Friday, August 15, 2014

ICASSP: Pattern Discovery in Dolphin Whistles

Abstract of my ICASSP 2014 paper on Dolphin Communication Mining:

"The study of dolphin cognition involves intensive research of animal vocalizations. Marine mammalogists commonly study a specific sound type known as the whistle found in dolphin communication. However, one of the main problems arises from noisy underwater environments. Often waves and splash noises will partially distort the whistle making analysis or extraction difficult. Another problem is discovering fundamental units that allow research of the composition of whistles. We propose a method for whistle extraction from noisy underwater recordings using a probabilistic approach. Furthermore, we investigate discovery algorithms for fundamental units using a mixture of hidden Markov models. We evaluate our findings with a marine mammalogist on data collected in the field. Furthermore, we have evidence that our algorithms enable researchers to form hypotheses about the composition of whistles."

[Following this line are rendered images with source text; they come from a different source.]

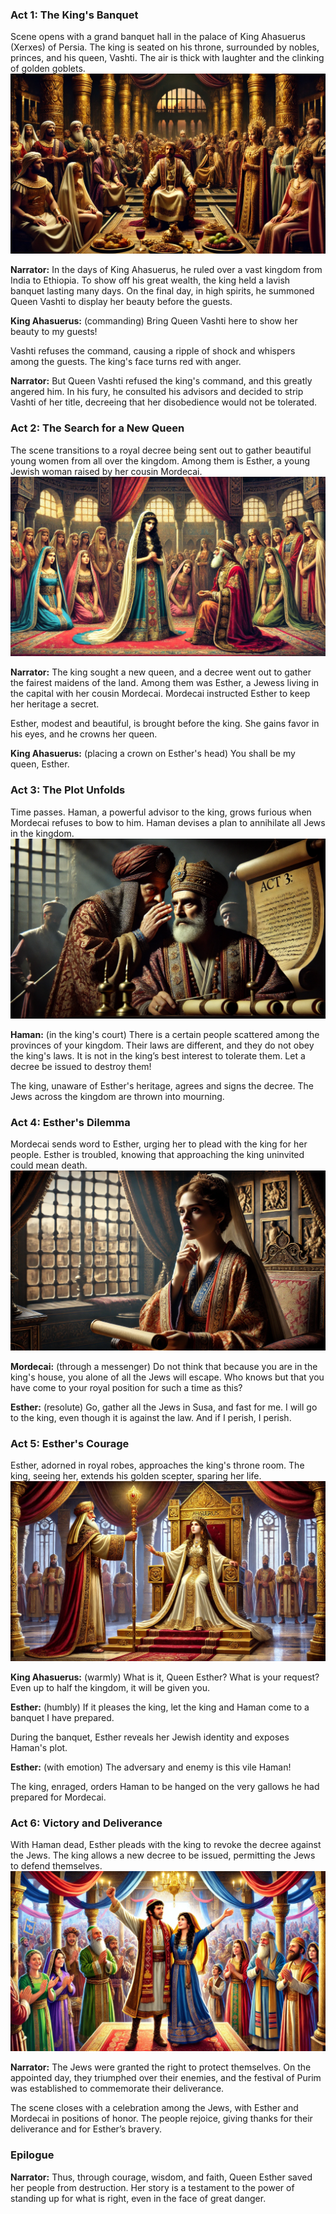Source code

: 


### Act 1: The King's Banquet

Scene opens with a grand banquet hall in the palace of King Ahasuerus (Xerxes) of Persia. The king is seated on his throne, surrounded by nobles, princes, and his queen, Vashti. The air is thick with laughter and the clinking of golden goblets.
![](images\Act1.webp)

**Narrator:** In the days of King Ahasuerus, he ruled over a vast kingdom from India to Ethiopia. To show off his great wealth, the king held a lavish banquet lasting many days. On the final day, in high spirits, he summoned Queen Vashti to display her beauty before the guests.

**King Ahasuerus:** (commanding) Bring Queen Vashti here to show her beauty to my guests!

Vashti refuses the command, causing a ripple of shock and whispers among the guests. The king's face turns red with anger.

**Narrator:** But Queen Vashti refused the king's command, and this greatly angered him. In his fury, he consulted his advisors and decided to strip Vashti of her title, decreeing that her disobedience would not be tolerated.


### Act 2: The Search for a New Queen

The scene transitions to a royal decree being sent out to gather beautiful young women from all over the kingdom. Among them is Esther, a young Jewish woman raised by her cousin Mordecai.
![](images\Act2.webp)

**Narrator:** The king sought a new queen, and a decree went out to gather the fairest maidens of the land. Among them was Esther, a Jewess living in the capital with her cousin Mordecai. Mordecai instructed Esther to keep her heritage a secret.

Esther, modest and beautiful, is brought before the king. She gains favor in his eyes, and he crowns her queen.

**King Ahasuerus:** (placing a crown on Esther's head) You shall be my queen, Esther.

### Act 3: The Plot Unfolds

Time passes. Haman, a powerful advisor to the king, grows furious when Mordecai refuses to bow to him. Haman devises a plan to annihilate all Jews in the kingdom.
![](images\Act3.webp)

**Haman:** (in the king's court) There is a certain people scattered among the provinces of your kingdom. Their laws are different, and they do not obey the king's laws. It is not in the king’s best interest to tolerate them. Let a decree be issued to destroy them!

The king, unaware of Esther's heritage, agrees and signs the decree. The Jews across the kingdom are thrown into mourning.

### Act 4: Esther's Dilemma

Mordecai sends word to Esther, urging her to plead with the king for her people. Esther is troubled, knowing that approaching the king uninvited could mean death.
![](images\Act4.webp)

**Mordecai:** (through a messenger) Do not think that because you are in the king's house, you alone of all the Jews will escape. Who knows but that you have come to your royal position for such a time as this?

**Esther:** (resolute) Go, gather all the Jews in Susa, and fast for me. I will go to the king, even though it is against the law. And if I perish, I perish.

### Act 5: Esther's Courage

Esther, adorned in royal robes, approaches the king's throne room. The king, seeing her, extends his golden scepter, sparing her life.
![](images\Act5.webp)

**King Ahasuerus:** (warmly) What is it, Queen Esther? What is your request? Even up to half the kingdom, it will be given you.

**Esther:** (humbly) If it pleases the king, let the king and Haman come to a banquet I have prepared.

During the banquet, Esther reveals her Jewish identity and exposes Haman's plot.

**Esther:** (with emotion) The adversary and enemy is this vile Haman!

The king, enraged, orders Haman to be hanged on the very gallows he had prepared for Mordecai.

### Act 6: Victory and Deliverance

With Haman dead, Esther pleads with the king to revoke the decree against the Jews. The king allows a new decree to be issued, permitting the Jews to defend themselves.
![](images\Act6.webp)

**Narrator:** The Jews were granted the right to protect themselves. On the appointed day, they triumphed over their enemies, and the festival of Purim was established to commemorate their deliverance.

The scene closes with a celebration among the Jews, with Esther and Mordecai in positions of honor. The people rejoice, giving thanks for their deliverance and for Esther’s bravery.

### Epilogue

**Narrator:** Thus, through courage, wisdom, and faith, Queen Esther saved her people from destruction. Her story is a testament to the power of standing up for what is right, even in the face of great danger.






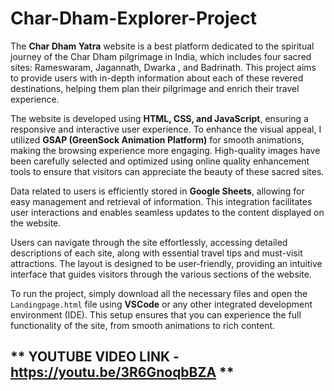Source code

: # Char-Dham-Explorer-Project

The **Char Dham Yatra** website is a best platform dedicated to the spiritual journey of the Char Dham pilgrimage in India, which includes four sacred sites: Rameswaram, Jagannath, Dwarka , and Badrinath. This project aims to provide users with in-depth information about each of these revered destinations, helping them plan their pilgrimage and enrich their travel experience.

The website is developed using **HTML, CSS, and JavaScript**, ensuring a responsive and interactive user experience. To enhance the visual appeal, I utilized **GSAP (GreenSock Animation Platform)** for smooth animations, making the browsing experience more engaging. High-quality images have been carefully selected and optimized using online quality enhancement tools to ensure that visitors can appreciate the beauty of these sacred sites.

Data related to users is efficiently stored in **Google Sheets**, allowing for easy management and retrieval of information. This integration facilitates user interactions and enables seamless updates to the content displayed on the website.

Users can navigate through the site effortlessly, accessing detailed descriptions of each site, along with essential travel tips and must-visit attractions. The layout is designed to be user-friendly, providing an intuitive interface that guides visitors through the various sections of the website.

To run the project, simply download all the necessary files and open the `Landingpage.html` file using **VSCode** or any other integrated development environment (IDE). This setup ensures that you can experience the full functionality of the site, from smooth animations to rich content. 

** YOUTUBE VIDEO LINK - https://youtu.be/3R6GnoqbBZA **
--- 
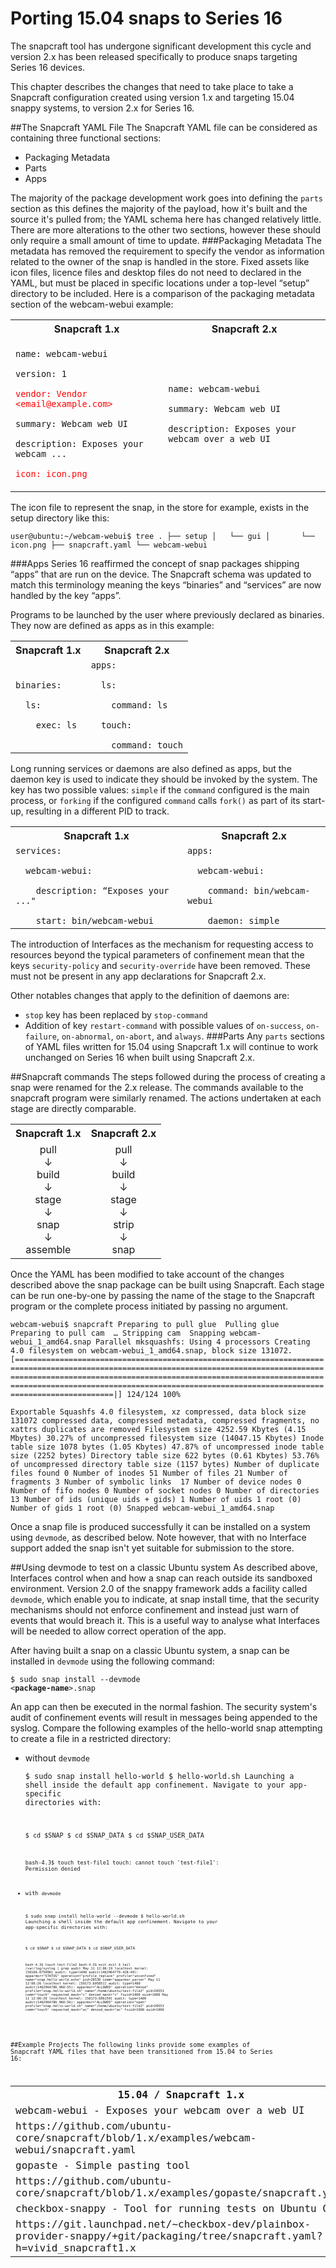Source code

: # Porting 15.04 snaps to Series 16
The snapcraft tool has undergone significant development this cycle and version 2.x has been released specifically to produce snaps targeting Series 16 devices.

This chapter describes the changes that need to take place to take a Snapcraft configuration created using version 1.x and targeting 15.04 snappy systems, to version 2.x for Series 16.

##The Snapcraft YAML File
The Snapcraft YAML file can be considered as containing three functional sections:

 - Packaging Metadata
 - Parts
 - Apps

The majority of the package development work goes into defining the `parts` section as this defines the majority of the payload, how it's built and the source it's pulled from; the YAML schema here has changed relatively little. There are more alterations to the other two sections, however these should only require a small amount of time to update. 
###Packaging Metadata
The metadata has removed the requirement to specify the vendor as information related to the owner of the snap is handled in the store. Fixed assets like icon files, licence files and desktop files do not need to declared in the YAML, but must be placed in specific locations under a top-level “setup” directory to be included. Here is a comparison of the packaging metadata section of the webcam-webui example:

<table>
<tr>
<th>Snapcraft 1.x</td>
<th>Snapcraft 2.x</td>
</tr>
<tr>
<td align="left"><p><code>name: webcam-webui</code></p>
<p><code>version: 1</code></p>
<p style="color:red;"><code>vendor: Vendor &ltemail@example.com&gt</code></p>
<p><code>summary: Webcam web UI</code></p>
<p><code>description: Exposes your webcam ...</code></p>
<p style="color:red;"><code>icon: icon.png</code></p></td>

<td align="left"><code>name: webcam-webui<br />
summary: Webcam web UI<br />
description: Exposes your webcam over a web UI
</code></td>
</tr>
</table>

The icon file to represent the snap, in the store for example,  exists in the setup directory like this:

`user@ubuntu:~/webcam-webui$ tree
.
├── setup
│   └── gui
│       └── icon.png
├── snapcraft.yaml
└── webcam-webui`

###Apps
Series 16 reaffirmed the concept of snap packages shipping “apps” that are run on the device. The Snapcraft schema was updated to match this terminology meaning the keys “binaries” and “services” are now handled by the key “apps”.

Programs to be launched by the user where previously declared as binaries. They now are defined as apps as in this example:

<table>
<tr>
<th>Snapcraft 1.x</td>
<th>Snapcraft 2.x</td>
</tr>
<tr>
<td align="left">
<code>binaries:<br />
&nbsp;&nbsp;ls:<br />
&nbsp;&nbsp;&nbsp;&nbsp;exec: ls<br /></code>
</td>
<td align="left">
<code>apps:<br />
&nbsp;&nbsp;ls:<br />
&nbsp;&nbsp;&nbsp;&nbsp;command: ls<br />
&nbsp;&nbsp;touch:<br />
&nbsp;&nbsp;&nbsp;&nbsp;command: touch</code>
</td>
</tr>
</table>

Long running services or daemons are also defined as apps, but the daemon key is used to indicate they should be invoked by the system. The key has two possible values: `simple` if the `command` configured is the main process, or `forking` if the configured `command` calls `fork()` as part of its start-up, resulting in a different PID to track.

<table>
<tr>
<th>Snapcraft 1.x</td>
<th>Snapcraft 2.x</td>
</tr>
<tr>
<td align="left"><code>services:<br />
&nbsp;&nbsp;webcam-webui:<br />
&nbsp;&nbsp;&nbsp;&nbsp;description: “Exposes your ..."<br />
&nbsp;&nbsp;&nbsp;&nbsp;start: bin/webcam-webui<br /></code></td>
<td align="left"><code>apps:<br />
&nbsp;&nbsp;webcam-webui:<br />
&nbsp;&nbsp;&nbsp;&nbsp;command: bin/webcam-webui<br />
&nbsp;&nbsp;&nbsp;&nbsp;daemon: simple<br /></code></td>
</tr>
</table>

The introduction of Interfaces as the mechanism for requesting access to resources beyond the typical parameters of confinement mean that the keys `security-policy` and `security-override` have been removed. These must not be present in any app declarations for Snapcraft 2.x. 

Other notables changes that apply to the definition of daemons are: 

 - `stop` key has been replaced by `stop-command`
 - Addition of key `restart-command` with possible values of `on-success`, `on-failure`, `on-abnormal`, `on-abort`, and `always`.
###Parts
Any `parts` sections of YAML files written for 15.04 using Snapcraft 1.x will continue to work unchanged on Series 16 when built using Snapcraft 2.x. 

##Snapcraft commands
The steps followed during the process of creating a snap were renamed for the 2.x release. The commands available to the snapcraft program were similarly renamed. The actions undertaken at each stage are directly comparable.

<table>
<tr>
<th>Snapcraft 1.x</td>
<th>Snapcraft 2.x</td>
</tr>
<tr>
<td align="center">pull<br />
↓<br />
build<br />
↓<br />
stage<br />
↓<br />
snap<br />
↓<br />
assemble<br /></td>
<td align="center">pull<br />
↓<br />
build<br />
↓<br />
stage<br />
↓<br />
strip<br />
↓<br />
snap<br /></td>
</tr>
</table>

Once the YAML has been modified to take account of the changes described above the snap package can be built using Snapcraft. Each stage can be run one-by-one by passing the name of the stage to the Snapcraft program or the complete process initiated by passing no argument.

`webcam-webui$ snapcraft
Preparing to pull glue 
Pulling glue 
Preparing to pull cam 
…
Stripping cam 
Snapping webcam-webui_1_amd64.snap
Parallel mksquashfs: Using 4 processors
Creating 4.0 filesystem on webcam-webui_1_amd64.snap, block size 131072.
[==============================================================================================================================================================================================================================================================================================================|] 124/124 100%`

`Exportable Squashfs 4.0 filesystem, xz compressed, data block size 131072
	compressed data, compressed metadata, compressed fragments, no xattrs
	duplicates are removed
Filesystem size 4252.59 Kbytes (4.15 Mbytes)
	30.27% of uncompressed filesystem size (14047.15 Kbytes)
Inode table size 1078 bytes (1.05 Kbytes)
	47.87% of uncompressed inode table size (2252 bytes)
Directory table size 622 bytes (0.61 Kbytes)
	53.76% of uncompressed directory table size (1157 bytes)
Number of duplicate files found 0
Number of inodes 51
Number of files 21
Number of fragments 3
Number of symbolic links  17
Number of device nodes 0
Number of fifo nodes 0
Number of socket nodes 0
Number of directories 13
Number of ids (unique uids + gids) 1
Number of uids 1
	root (0)
Number of gids 1
	root (0)
Snapped webcam-webui_1_amd64.snap `

Once a snap file is produced successfully it can be installed on a system using `devmode`, as described below. Note however, that with no Interface support added the snap isn't yet suitable for submission to the store.

##Using devmode to test on a classic Ubuntu system
As described above, Interfaces control when and how a snap can reach outside its sandboxed environment. Version 2.0 of the snappy framework adds a facility called `devmode`, which enable you to indicate, at snap install time, that the security mechanisms should not enforce confinement and instead just warn of events that would breach it. This is a useful way to analyse what Interfaces will be needed to allow correct operation of the app.

After having built a snap on a classic Ubuntu system, a snap can be installed in `devmode` using the following command:

<code>$ sudo snap install --devmode <<b>package-name</b>>.snap</code>

An app can then be executed in the normal fashion. The security system's audit of confinement events will result in messages being appended to the syslog. Compare the following examples of the hello-world snap attempting to create a file in a restricted directory:

 - without `devmode`

    <code>$ sudo snap install hello-world
    $ hello-world.sh
    Launching a shell inside the default app confinement. Navigate to your
    app-specific directories with:
    
      <code>$ cd $SNAP
      $ cd $SNAP_DATA
      $ cd $SNAP_USER_DATA
    
    <code>bash-4.3$ touch test-file1
    touch: cannot touch 'test-file1': Permission denied

 - with `devmode`

    <code>$ sudo snap install hello-world --devmode
    $ hello-world.sh
    Launching a shell inside the default app confinement. Navigate to your
    app-specific directories with:
    
      <code>$ cd $SNAP
      $ cd $SNAP_DATA
      $ cd $SNAP_USER_DATA
    
    <code>bash-4.3$ touch test-file2
    bash-4.3$ exit
    exit
    $ tail /var/log/syslog | grep audit
    May 11 12:06:19 localhost kernel: [50166.075090] audit: type=1400 audit(1462964779.428:49): apparmor="STATUS" operation="profile_replace" profile="unconfined" name="snap.hello-world.echo" pid=28530 comm="apparmor_parser"
    May 11 12:06:26 localhost kernel: [50173.605851] audit: type=1400 audit(1462964786.960:55): apparmor="ALLOWED" operation="mknod" profile="snap.hello-world.sh" name="/home/ubuntu/test-file2" pid=28553 comm="touch" requested_mask="c" denied_mask="c" fsuid=1000 ouid=1000
    May 11 12:06:26 localhost kernel: [50173.606159] audit: type=1400 audit(1462964786.960:56): apparmor="ALLOWED" operation="open" profile="snap.hello-world.sh" name="/home/ubuntu/test-file2" pid=28553 comm="touch" requested_mask="wc" denied_mask="wc" fsuid=1000 ouid=1000 </code>


##Example Projects
The following links provide some examples of Snapcraft YAML files that have been transitioned from 15.04 to Series 16:

<table>
<tr>
<th>15.04 / Snapcraft 1.x</td>
<th>Series 16 / Snapcraft 2.x</td>
</tr>
<tr>
<td align="left" colspan="2">webcam-webui - Exposes your webcam over a web UI</td>
</tr>
<tr>
<td align="left">https://github.com/ubuntu-core/snapcraft/blob/1.x/examples/webcam-webui/snapcraft.yaml</td>
<td align="left">https://github.com/ubuntu-core/snapcraft/blob/master/examples/webcam-webui/snapcraft.yaml</td>

<tr>
<td align="left" colspan="2">gopaste - Simple pasting tool</td>
</tr>
<tr>
<td align="left">https://github.com/ubuntu-core/snapcraft/blob/1.x/examples/gopaste/snapcraft.yaml </td>
<td align="left">https://github.com/ubuntu-core/snapcraft/blob/master/examples/gopaste/snapcraft.yaml  </td>

<tr>
<td align="left" colspan="2">checkbox-snappy - Tool for running tests on Ubuntu Core devices</td>
</tr>
<tr>
<td align="left">https://git.launchpad.net/~checkbox-dev/plainbox-provider-snappy/+git/packaging/tree/snapcraft.yaml?h=vivid_snapcraft1.x</td>
<td align="left">https://git.launchpad.net/~checkbox-dev/plainbox-provider-snappy/+git/packaging/tree/snapcraft.yaml </td>
</tr>
</table>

Symbolic Aggregate approXimation: A symbolic time series representation

I used this time series representation some years ago for a lot for my research. I still think it is an elegant way of representing time series. You can use this easy to use algorithm to convert a one dimensional time series into a string. Given a time series you split it into w equally sized segments and estimate the sample mean in each segment. So we end up with a time series of length w. We then divide the Y axis into k regions using split points or thresholds. Assigning a unique symbol to each of the regions we can
check in which region each sample mean falls into and read of the symbol. So we end with a string of size w.

You can see the performance on multiple time series data sets in the original paper. Furthermore, there is a very efficient way on how to index massive data sets using this representation.